San Francisco Public Defender Jeff Adachi said in a letter published Tuesday in The Chronicle that federal immigration officials locally had agreed in 1996 to go along with the city's policy of "reuniting undocumented youth with their families" rather than deporting them.
Joseph Russoniello, U.S. attorney for Northern California, said he had found no evidence of any such agreement and denied that federal officials had ever ceded authority to the city.
"No one can find any support, either from an individual or in documents, of what Adachi claimed," he said. "There are a number of people who remember the years from the '80s and the '90s - there was never any agreement."
Adachi said he did not have a copy of any agreement, and referred questions to Eleazar Aramburo, an immigration-rights attorney who was on the city's Juvenile Probation Commission in the mid-1990s.
Aramburo said Nancy Alcantar, then an official with the Immigration and Naturalization Service in San Francisco under the Clinton administration, had agreed in 1996 not to pursue illegal immigrant offenders for deportation.
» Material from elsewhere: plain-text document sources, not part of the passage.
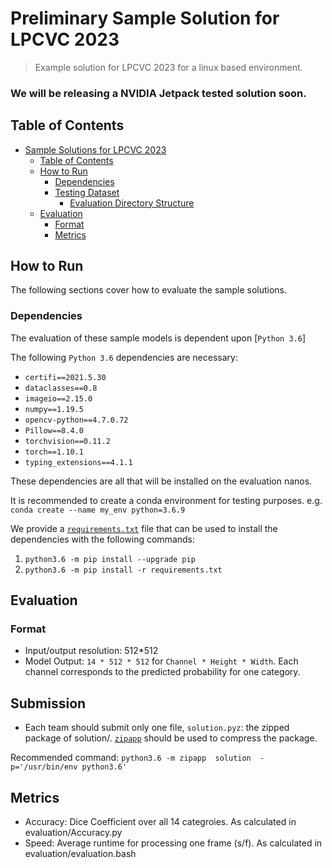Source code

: # Preliminary Sample Solution for LPCVC 2023

> Example solution for LPCVC 2023 for a linux based environment.
### We will be releasing a NVIDIA Jetpack tested solution soon.

## Table of Contents

- [Sample Solutions for LPCVC 2023](#sample-solutions-for-lpcvc-2023)
  - [Table of Contents](#table-of-contents)
  - [How to Run](#how-to-run)
    - [Dependencies](#dependencies)
    - [Testing Dataset](#testing-dataset)
      - [Evaluation Directory Structure](#evaluation-directory-structure)
  - [Evaluation](#evaluation)
    - [Format](#format)
    - [Metrics](#metrics)

## How to Run

The following sections cover how to evaluate the sample solutions.

### Dependencies

The evaluation of these sample models is dependent upon
[`Python 3.6`]

The following `Python 3.6` dependencies are necessary:

- `certifi==2021.5.30`
- `dataclasses==0.8`
- `imageio==2.15.0`
- `numpy==1.19.5`
- `opencv-python==4.7.0.72`
- `Pillow==8.4.0`
- `torchvision==0.11.2`
- `torch==1.10.1`
- `typing_extensions==4.1.1`

These dependencies are all that will be installed on the evaluation nanos.

It is recommended to create a conda environment for testing purposes. e.g. `conda create --name my_env python=3.6.9`

We provide a [`requirements.txt`](requirements.txt) file that can be used to
install the dependencies with the following commands:

1. `python3.6 -m pip install --upgrade pip`
1. `python3.6 -m pip install -r requirements.txt`

## Evaluation

### Format

- Input/output resolution: 512\*512
- Model Output: `14 * 512 * 512` for `Channel * Height * Width`. Each channel
  corresponds to the predicted probability for one category.

## Submission
- Each team should submit only one file, `solution.pyz`: the zipped package of solution/. [`zipapp`](https://docs.python.org/3/library/zipapp.html) should be used to compress the package.

Recommended command: `python3.6 -m zipapp  solution  -p='/usr/bin/env python3.6'`

## Metrics
- Accuracy: Dice Coefficient over all 14 categroies. As calculated in evaluation/Accuracy.py
- Speed: Average runtime for processing one frame (s/f). As calculated in evaluation/evaluation.bash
Alcantar is still with the local office of Immigration and Customs Enforcement, the successor agency to the INS.
"We met with Nancy. She reviewed the policy," Aramburo said. "Everyone was on board."
Alcantar declined to be interviewed but issued a statement that read, "We know of no agreement that was made between regional staff and juvenile probation over 10 years ago." She also said her agency's efforts to locate illegal immigrant juveniles in San Francisco had been thwarted for at least the past three years.